> Activity
Keep every word the same. Repeat the records without their images.

> Data for this task

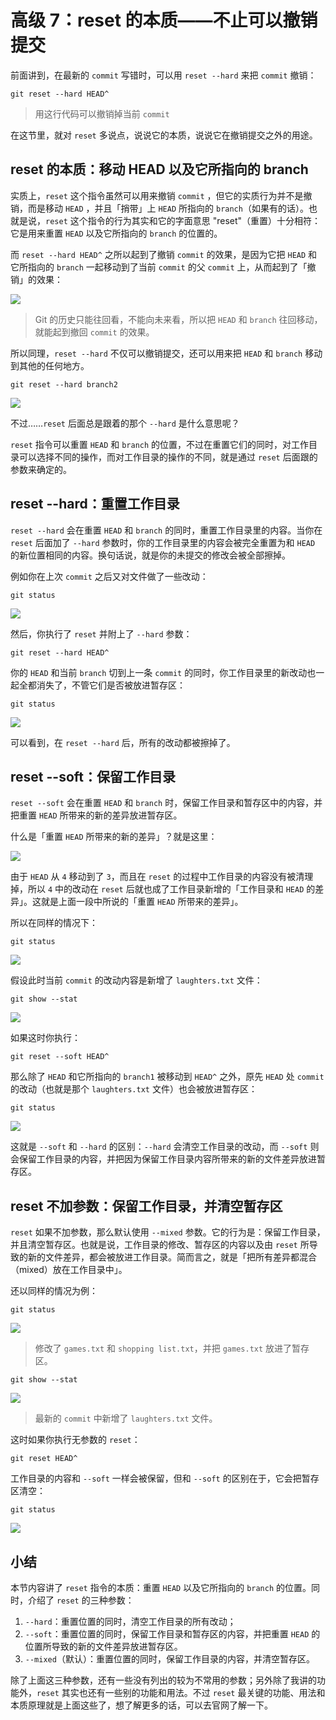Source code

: # 高级 7：reset 的本质——不止可以撤销提交

前面讲到，在最新的 `commit` 写错时，可以用 `reset --hard` 来把 `commit` 撤销：

```
git reset --hard HEAD^

```

> 用这行代码可以撤销掉当前 `commit`

在这节里，就对 `reset` 多说点，说说它的本质，说说它在撤销提交之外的用途。

## reset 的本质：移动 HEAD 以及它所指向的 branch

实质上，`reset` 这个指令虽然可以用来撤销 `commit` ，但它的实质行为并不是撤销，而是移动 `HEAD` ，并且「捎带」上 `HEAD` 所指向的 `branch`（如果有的话）。也就是说，`reset` 这个指令的行为其实和它的字面意思 "reset"（重置）十分相符：它是用来重置 `HEAD` 以及它所指向的 `branch` 的位置的。

而 `reset --hard HEAD^` 之所以起到了撤销 `commit` 的效果，是因为它把 `HEAD` 和它所指向的 `branch` 一起移动到了当前 `commit` 的父 `commit` 上，从而起到了「撤销」的效果：

![](https://p1-jj.byteimg.com/tos-cn-i-t2oaga2asx/gold-user-assets/2017/11/22/15fe19c8a3235853~tplv-t2oaga2asx-zoom-in-crop-mark:1304:0:0:0.awebp)

> Git 的历史只能往回看，不能向未来看，所以把 `HEAD` 和 `branch` 往回移动，就能起到撤回 `commit` 的效果。

所以同理，`reset --hard` 不仅可以撤销提交，还可以用来把 `HEAD` 和 `branch` 移动到其他的任何地方。

```
git reset --hard branch2

```

![](https://p1-jj.byteimg.com/tos-cn-i-t2oaga2asx/gold-user-assets/2017/11/22/15fe333cb605b0de~tplv-t2oaga2asx-zoom-in-crop-mark:1304:0:0:0.awebp)

不过……`reset` 后面总是跟着的那个 `--hard` 是什么意思呢？

`reset` 指令可以重置 `HEAD` 和 `branch` 的位置，不过在重置它们的同时，对工作目录可以选择不同的操作，而对工作目录的操作的不同，就是通过 `reset` 后面跟的参数来确定的。

## reset --hard：重置工作目录

`reset --hard` 会在重置 `HEAD` 和 `branch` 的同时，重置工作目录里的内容。当你在 `reset` 后面加了 `--hard` 参数时，你的工作目录里的内容会被完全重置为和 `HEAD` 的新位置相同的内容。换句话说，就是你的未提交的修改会被全部擦掉。

例如你在上次 `commit` 之后又对文件做了一些改动：

```
git status

```

![](https://p1-jj.byteimg.com/tos-cn-i-t2oaga2asx/gold-user-assets/2017/11/22/15fe333cb5a0e894~tplv-t2oaga2asx-zoom-in-crop-mark:1304:0:0:0.awebp)

然后，你执行了 `reset` 并附上了 `--hard` 参数：

```
git reset --hard HEAD^

```

你的 `HEAD` 和当前 `branch` 切到上一条 `commit` 的同时，你工作目录里的新改动也一起全都消失了，不管它们是否被放进暂存区：

```
git status

```

![](https://p1-jj.byteimg.com/tos-cn-i-t2oaga2asx/gold-user-assets/2017/11/22/15fe333cb5dbef68~tplv-t2oaga2asx-zoom-in-crop-mark:1304:0:0:0.awebp)

可以看到，在 `reset --hard` 后，所有的改动都被擦掉了。

## reset --soft：保留工作目录

`reset --soft` 会在重置 `HEAD` 和 `branch` 时，保留工作目录和暂存区中的内容，并把重置 `HEAD` 所带来的新的差异放进暂存区。

什么是「重置 `HEAD` 所带来的新的差异」？就是这里：

![](https://p1-jj.byteimg.com/tos-cn-i-t2oaga2asx/gold-user-assets/2017/11/22/15fe333cb5c6a249~tplv-t2oaga2asx-zoom-in-crop-mark:1304:0:0:0.awebp)

由于 `HEAD` 从 `4` 移动到了 `3`，而且在 `reset` 的过程中工作目录的内容没有被清理掉，所以 `4` 中的改动在 `reset` 后就也成了工作目录新增的「工作目录和 `HEAD` 的差异」。这就是上面一段中所说的「重置 `HEAD` 所带来的差异」。

所以在同样的情况下：

```
git status

```

![](https://p1-jj.byteimg.com/tos-cn-i-t2oaga2asx/gold-user-assets/2017/11/22/15fe333cb5a0e894~tplv-t2oaga2asx-zoom-in-crop-mark:1304:0:0:0.awebp)

假设此时当前 `commit` 的改动内容是新增了 `laughters.txt` 文件：

```
git show --stat

```

![](https://p1-jj.byteimg.com/tos-cn-i-t2oaga2asx/gold-user-assets/2017/11/22/15fe333cb7cdd727~tplv-t2oaga2asx-zoom-in-crop-mark:1304:0:0:0.awebp)

如果这时你执行：

```
git reset --soft HEAD^

```

那么除了 `HEAD` 和它所指向的 `branch1` 被移动到 `HEAD^` 之外，原先 `HEAD` 处 `commit` 的改动（也就是那个 `laughters.txt` 文件）也会被放进暂存区：

```
git status

```

![](https://p1-jj.byteimg.com/tos-cn-i-t2oaga2asx/gold-user-assets/2017/11/22/15fe333cb7e6e40b~tplv-t2oaga2asx-zoom-in-crop-mark:1304:0:0:0.awebp)

这就是 `--soft` 和 `--hard` 的区别：`--hard` 会清空工作目录的改动，而 `--soft` 则会保留工作目录的内容，并把因为保留工作目录内容所带来的新的文件差异放进暂存区。

## reset 不加参数：保留工作目录，并清空暂存区

`reset` 如果不加参数，那么默认使用 `--mixed` 参数。它的行为是：保留工作目录，并且清空暂存区。也就是说，工作目录的修改、暂存区的内容以及由 `reset` 所导致的新的文件差异，都会被放进工作目录。简而言之，就是「把所有差异都混合（mixed）放在工作目录中」。

还以同样的情况为例：

```
git status

```

![](https://p1-jj.byteimg.com/tos-cn-i-t2oaga2asx/gold-user-assets/2017/11/22/15fe333cb5a0e894~tplv-t2oaga2asx-zoom-in-crop-mark:1304:0:0:0.awebp)

> 修改了 `games.txt` 和 `shopping list.txt`，并把 `games.txt` 放进了暂存区。

```
git show --stat

```

![](https://p1-jj.byteimg.com/tos-cn-i-t2oaga2asx/gold-user-assets/2017/11/22/15fe333cb7cdd727~tplv-t2oaga2asx-zoom-in-crop-mark:1304:0:0:0.awebp)

> 最新的 `commit` 中新增了 `laughters.txt` 文件。

这时如果你执行无参数的 `reset`：

```
git reset HEAD^

```

工作目录的内容和 `--soft` 一样会被保留，但和 `--soft` 的区别在于，它会把暂存区清空：

```
git status

```

![](https://p1-jj.byteimg.com/tos-cn-i-t2oaga2asx/gold-user-assets/2017/11/22/15fe333d086f9754~tplv-t2oaga2asx-zoom-in-crop-mark:1304:0:0:0.awebp)

## 小结

本节内容讲了 `reset` 指令的本质：重置 `HEAD` 以及它所指向的 `branch` 的位置。同时，介绍了 `reset` 的三种参数：

1.  `--hard`：重置位置的同时，清空工作目录的所有改动；
2.  `--soft`：重置位置的同时，保留工作目录和暂存区的内容，并把重置 `HEAD` 的位置所导致的新的文件差异放进暂存区。
3.  `--mixed`（默认）：重置位置的同时，保留工作目录的内容，并清空暂存区。

除了上面这三种参数，还有一些没有列出的较为不常用的参数；另外除了我讲的功能外，`reset` 其实也还有一些别的功能和用法。不过 `reset` 最关键的功能、用法和本质原理就是上面这些了，想了解更多的话，可以去官网了解一下。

> Output for this exercise
Source code

: # 高级 7：reset 的本质——不止可以撤销提交

前面讲到，在最新的 `commit` 写错时，可以用 `reset --hard` 来把 `commit` 撤销：

```
git reset --hard HEAD^

```

> 用这行代码可以撤销掉当前 `commit`

在这节里，就对 `reset` 多说点，说说它的本质，说说它在撤销提交之外的用途。

## reset 的本质：移动 HEAD 以及它所指向的 branch

实质上，`reset` 这个指令虽然可以用来撤销 `commit` ，但它的实质行为并不是撤销，而是移动 `HEAD` ，并且「捎带」上 `HEAD` 所指向的 `branch`（如果有的话）。也就是说，`reset` 这个指令的行为其实和它的字面意思 "reset"（重置）十分相符：它是用来重置 `HEAD` 以及它所指向的 `branch` 的位置的。

而 `reset --hard HEAD^` 之所以起到了撤销 `commit` 的效果，是因为它把 `HEAD` 和它所指向的 `branch` 一起移动到了当前 `commit` 的父 `commit` 上，从而起到了「撤销」的效果：

![](https://p1-jj.byteimg.com/tos-cn-i-t2oaga2asx/gold-user-assets/2017/11/22/15fe19c8a3235853~tplv-t2oaga2asx-zoom-in-crop-mark:1304:0:0:0.awebp)

> Git 的历史只能往回看，不能向未来看，所以把 `HEAD` 和 `branch` 往回移动，就能起到撤回 `commit` 的效果。

所以同理，`reset --hard` 不仅可以撤销提交，还可以用来把 `HEAD` 和 `branch` 移动到其他的任何地方。

```
git reset --hard branch2

```

![](https://p1-jj.byteimg.com/tos-cn-i-t2oaga2asx/gold-user-assets/2017/11/22/15fe333cb605b0de~tplv-t2oaga2asx-zoom-in-crop-mark:1304:0:0:0.awebp)

不过……`reset` 后面总是跟着的那个 `--hard` 是什么意思呢？

`reset` 指令可以重置 `HEAD` 和 `branch` 的位置，不过在重置它们的同时，对工作目录可以选择不同的操作，而对工作目录的操作的不同，就是通过 `reset` 后面跟的参数来确定的。

## reset --hard：重置工作目录

`reset --hard` 会在重置 `HEAD` 和 `branch` 的同时，重置工作目录里的内容。当你在 `reset` 后面加了 `--hard` 参数时，你的工作目录里的内容会被完全重置为和 `HEAD` 的新位置相同的内容。换句话说，就是你的未提交的修改会被全部擦掉。

例如你在上次 `commit` 之后又对文件做了一些改动：

```
git status

```

![](https://p1-jj.byteimg.com/tos-cn-i-t2oaga2asx/gold-user-assets/2017/11/22/15fe333cb5a0e894~tplv-t2oaga2asx-zoom-in-crop-mark:1304:0:0:0.awebp)

然后，你执行了 `reset` 并附上了 `--hard` 参数：

```
git reset --hard HEAD^

```

你的 `HEAD` 和当前 `branch` 切到上一条 `commit` 的同时，你工作目录里的新改动也一起全都消失了，不管它们是否被放进暂存区：

```
git status

```

![](https://p1-jj.byteimg.com/tos-cn-i-t2oaga2asx/gold-user-assets/2017/11/22/15fe333cb5dbef68~tplv-t2oaga2asx-zoom-in-crop-mark:1304:0:0:0.awebp)

可以看到，在 `reset --hard` 后，所有的改动都被擦掉了。

## reset --soft：保留工作目录

`reset --soft` 会在重置 `HEAD` 和 `branch` 时，保留工作目录和暂存区中的内容，并把重置 `HEAD` 所带来的新的差异放进暂存区。

什么是「重置 `HEAD` 所带来的新的差异」？就是这里：

![](https://p1-jj.byteimg.com/tos-cn-i-t2oaga2asx/gold-user-assets/2017/11/22/15fe333cb5c6a249~tplv-t2oaga2asx-zoom-in-crop-mark:1304:0:0:0.awebp)

由于 `HEAD` 从 `4` 移动到了 `3`，而且在 `reset` 的过程中工作目录的内容没有被清理掉，所以 `4` 中的改动在 `reset` 后就也成了工作目录新增的「工作目录和 `HEAD` 的差异」。这就是上面一段中所说的「重置 `HEAD` 所带来的差异」。

所以在同样的情况下：

```
git status

```

![](https://p1-jj.byteimg.com/tos-cn-i-t2oaga2asx/gold-user-assets/2017/11/22/15fe333cb5a0e894~tplv-t2oaga2asx-zoom-in-crop-mark:1304:0:0:0.awebp)

假设此时当前 `commit` 的改动内容是新增了 `laughters.txt` 文件：

```
git show --stat

```

![](https://p1-jj.byteimg.com/tos-cn-i-t2oaga2asx/gold-user-assets/2017/11/22/15fe333cb7cdd727~tplv-t2oaga2asx-zoom-in-crop-mark:1304:0:0:0.awebp)

如果这时你执行：

```
git reset --soft HEAD^

```

那么除了 `HEAD` 和它所指向的 `branch1` 被移动到 `HEAD^` 之外，原先 `HEAD` 处 `commit` 的改动（也就是那个 `laughters.txt` 文件）也会被放进暂存区：

```
git status

```

![](https://p1-jj.byteimg.com/tos-cn-i-t2oaga2asx/gold-user-assets/2017/11/22/15fe333cb7e6e40b~tplv-t2oaga2asx-zoom-in-crop-mark:1304:0:0:0.awebp)

这就是 `--soft` 和 `--hard` 的区别：`--hard` 会清空工作目录的改动，而 `--soft` 则会保留工作目录的内容，并把因为保留工作目录内容所带来的新的文件差异放进暂存区。

## reset 不加参数：保留工作目录，并清空暂存区

`reset` 如果不加参数，那么默认使用 `--mixed` 参数。它的行为是：保留工作目录，并且清空暂存区。也就是说，工作目录的修改、暂存区的内容以及由 `reset` 所导致的新的文件差异，都会被放进工作目录。简而言之，就是「把所有差异都混合（mixed）放在工作目录中」。

还以同样的情况为例：

```
git status

```

![](https://p1-jj.byteimg.com/tos-cn-i-t2oaga2asx/gold-user-assets/2017/11/22/15fe333cb5a0e894~tplv-t2oaga2asx-zoom-in-crop-mark:1304:0:0:0.awebp)

> 修改了 `games.txt` 和 `shopping list.txt`，并把 `games.txt` 放进了暂存区。

```
git show --stat

```

![](https://p1-jj.byteimg.com/tos-cn-i-t2oaga2asx/gold-user-assets/2017/11/22/15fe333cb7cdd727~tplv-t2oaga2asx-zoom-in-crop-mark:1304:0:0:0.awebp)

> 最新的 `commit` 中新增了 `laughters.txt` 文件。

这时如果你执行无参数的 `reset`：

```
git reset HEAD^

```

工作目录的内容和 `--soft` 一样会被保留，但和 `--soft` 的区别在于，它会把暂存区清空：

```
git status

```

![](https://p1-jj.byteimg.com/tos-cn-i-t2oaga2asx/gold-user-assets/2017/11/22/15fe333d086f9754~tplv-t2oaga2asx-zoom-in-crop-mark:1304:0:0:0.awebp)

## 小结

本节内容讲了 `reset` 指令的本质：重置 `HEAD` 以及它所指向的 `branch` 的位置。同时，介绍了 `reset` 的三种参数：

1.  `--hard`：重置位置的同时，清空工作目录的所有改动；
2.  `--soft`：重置位置的同时，保留工作目录和暂存区的内容，并把重置 `HEAD` 的位置所导致的新的文件差异放进暂存区。
3.  `--mixed`（默认）：重置位置的同时，保留工作目录的内容，并清空暂存区。

除了上面这三种参数，还有一些没有列出的较为不常用的参数；另外除了我讲的功能外，`reset` 其实也还有一些别的功能和用法。不过 `reset` 最关键的功能、用法和本质原理就是上面这些了，想了解更多的话，可以去官网了解一下。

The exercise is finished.